The moral quandary posed in yesterday’s The Ethicist column in the NY Times Sunday Magazine was the flip side of my own recent experience as an interviewer of applicants to my alma mater, Cornell University. Cornell’s been good to my entire family, so I felt I owed it some small service.
Interviewing seemed like a natural, since it’s something that I know more than a little about. But I limit my role to providing a bit more information about the applicant to the university and vice versa. I’m not interested in being a judgmental gatekeeper, although I do express extra enthusiasm for the candidates I particularly admire.
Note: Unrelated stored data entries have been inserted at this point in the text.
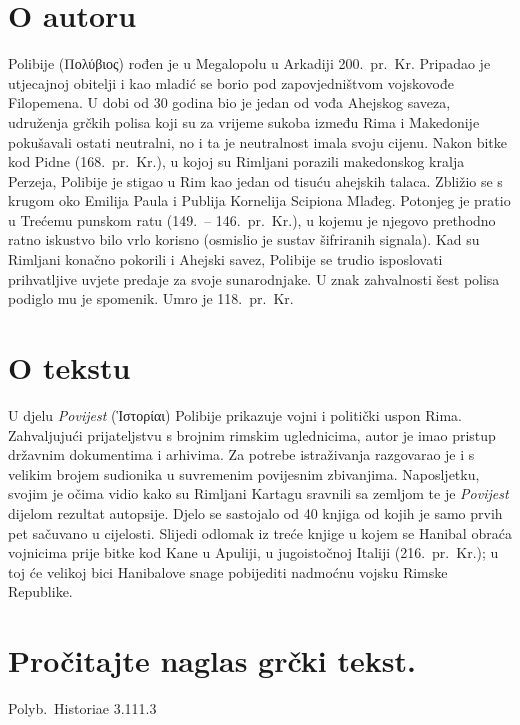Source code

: \section*{O autoru}

Polibije \textgreek[variant=ancient]{(Πολύβιος)} rođen je u Megalopolu u Arkadiji 200.\ pr.~Kr. Pripadao je utjecajnoj obitelji i kao mladić se borio pod zapovjedništvom vojskovođe Filopemena. U dobi od 30 godina bio je jedan od vođa Ahejskog saveza, udruženja grčkih polisa koji su za vrijeme sukoba između Rima i Makedonije pokušavali ostati neutralni, no i ta je neutralnost imala svoju cijenu. Nakon bitke kod Pidne (168.\ pr.~Kr.), u kojoj su Rimljani porazili makedonskog kralja Perzeja, Polibije je stigao u Rim kao jedan od tisuću ahejskih talaca. Zbližio se s krugom oko Emilija Paula i Publija Kornelija Scipiona Mlađeg. Potonjeg je pratio u Trećemu punskom ratu (149.\ – 146.\ pr.~Kr.), u kojemu je njegovo prethodno ratno iskustvo bilo vrlo korisno (osmislio je sustav šifriranih signala). Kad su Rimljani konačno pokorili i Ahejski savez, Polibije se trudio isposlovati prihvatljive uvjete predaje za svoje sunarodnjake. U znak zahvalnosti šest polisa podiglo mu je spomenik. Umro je 118.\ pr.~Kr.

\section*{O tekstu}

U djelu \textit{Povijest} \textgreek[variant=ancient]{(Ἱστορίαι)} Polibije prikazuje vojni i politički uspon Rima. Zahvaljujući prijateljstvu s brojnim rimskim uglednicima, autor je imao pristup državnim dokumentima i arhivima. Za potrebe istraživanja razgovarao je i s velikim brojem sudionika u suvremenim povijesnim zbivanjima. Naposljetku, svojim je očima vidio kako su Rimljani Kartagu sravnili sa zemljom te je \textit{Povijest} dijelom rezultat autopsije. Djelo se sastojalo od 40 knjiga od kojih je samo prvih pet sačuvano u cijelosti. Slijedi odlomak iz treće knjige u kojem se Hanibal obraća vojnicima prije bitke kod Kane u Apuliji, u jugoistočnoj Italiji (216.\ pr.~Kr.); u toj će velikoj bici Hanibalove snage pobijediti nadmoćnu vojsku Rimske Republike.


\section*{Pročitajte naglas grčki tekst.}
Polyb.\ Historiae 3.111.3


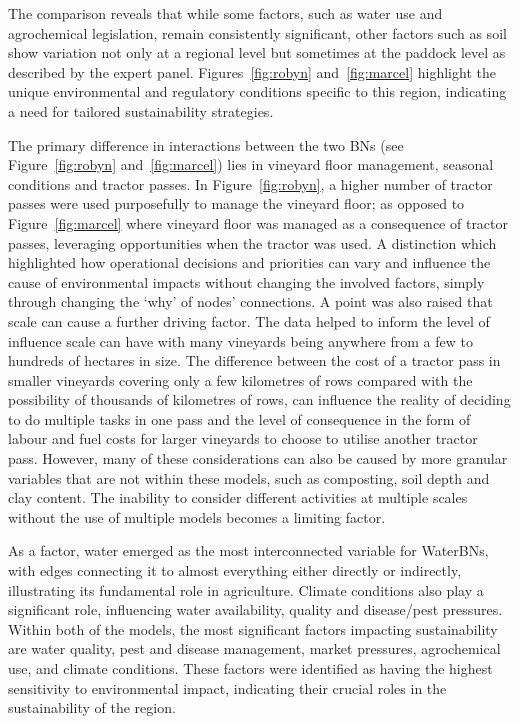 \documentclass[10pt,letterpaper]{article}
\begin{document}
The comparison reveals that while some factors, such as water use and agrochemical legislation, remain consistently significant, other factors such as soil show variation not only at a regional level but sometimes at the paddock level as described by the expert panel. Figures~\ref{fig:robyn} and~\ref{fig:marcel} highlight the unique environmental and regulatory conditions specific to this region, indicating a need for tailored sustainability strategies.

The primary difference in interactions between the two BNs (see Figure~\ref{fig:robyn} and~\ref{fig:marcel}) lies in vineyard floor management, seasonal conditions and tractor passes. In Figure~\ref{fig:robyn}, a higher number of tractor passes were used purposefully to manage the vineyard floor; as opposed to Figure~\ref{fig:marcel} where vineyard floor was managed as a consequence of tractor passes, leveraging opportunities when the tractor was used. A distinction which highlighted how operational decisions and priorities can vary and influence the cause of environmental impacts without changing the involved factors, simply through changing the `why' of nodes' connections. A point was also raised that scale can cause a further driving factor. The data helped to inform the level of influence scale can have with many vineyards being anywhere from a few to hundreds of hectares in size. The difference between the cost of a tractor pass in smaller vineyards covering only a few kilometres of rows compared with the possibility of thousands of kilometres of rows, can influence the reality of deciding to do multiple tasks in one pass and the level of consequence in the form of labour and fuel costs for larger vineyards to choose to utilise another tractor pass. However, many of these considerations can also be caused by more granular variables that are not within these models, such as composting, soil depth and clay content. The inability to consider different activities at multiple scales without the use of multiple models becomes a limiting factor.


As a factor, water emerged as the most interconnected variable for WaterBNs, with edges connecting it to almost everything either directly or indirectly, illustrating its fundamental role in agriculture. Climate conditions also play a significant role, influencing water availability, quality and disease/pest pressures. Within both of the models, the most significant factors impacting sustainability are water quality, pest and disease management, market pressures, agrochemical use, and climate conditions. These factors were identified as having the highest sensitivity to environmental impact, indicating their crucial roles in the sustainability of the region.
\end{document}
The first thing I tell my assigned aspirants is that there’s no downside to talking with me: I don’t write negatives. (I suppose that those whom I interview professionally wish I’d put them similarly at ease!)
So imagine my surprise when read in the Times yesterday that Keith Lublin of West Bloomfield, Mich., has nothing better to do with his time than to “routinely Google” his unfortunate interviewees, whereby he “discovered that one posted information on his blog that reflects poorly on him. May I ask him about the blog? May I mention it to the university? Should it affect the score I give him?”
Since when have the interviewers of these hapless applicants become private investigators? Should we check their credit scores too?
The Ethicist, Randy Cohen, wisely counseled Lublin:
Put down the mouse and step away from the computer. You should not Google these students in the first place, let alone make your dubious discoveries a factor in college acceptance.
But at the end of his morality tale, Cohen appended this shocking update:
Lublin checked with the university and was told not to ask the student about the blog but to include its URL with his report.
Blogger Beware: Your invented posting persona may be taken dead seriously. (My vainglorious alter ego, CultureGrrl, has been similarly misconstrued.) Your adolescent fantasies may reach the humorless Dean of Admissions, via the Google snoop.
In the college admissions game, cybersleuthing works both ways, as I recently discovered: I interviewed a student of Greek heritage and we naturally got to talking about my trip to Greece and the Parthenon marbles. I asked her opinion about the controversy, and mentioned that I had written a NY Times Op-Ed piece urging that the sundered portions of the frieze be reunited.
“I know,” she coolly informed me. “I Googled you.”
I suppose that shouldn’t have surprised me, but I was momentarily dumbstruck. It just proves once again that in this search engine-driven world, everyone knows more about you than you think—even (or maybe especially) high school seniors.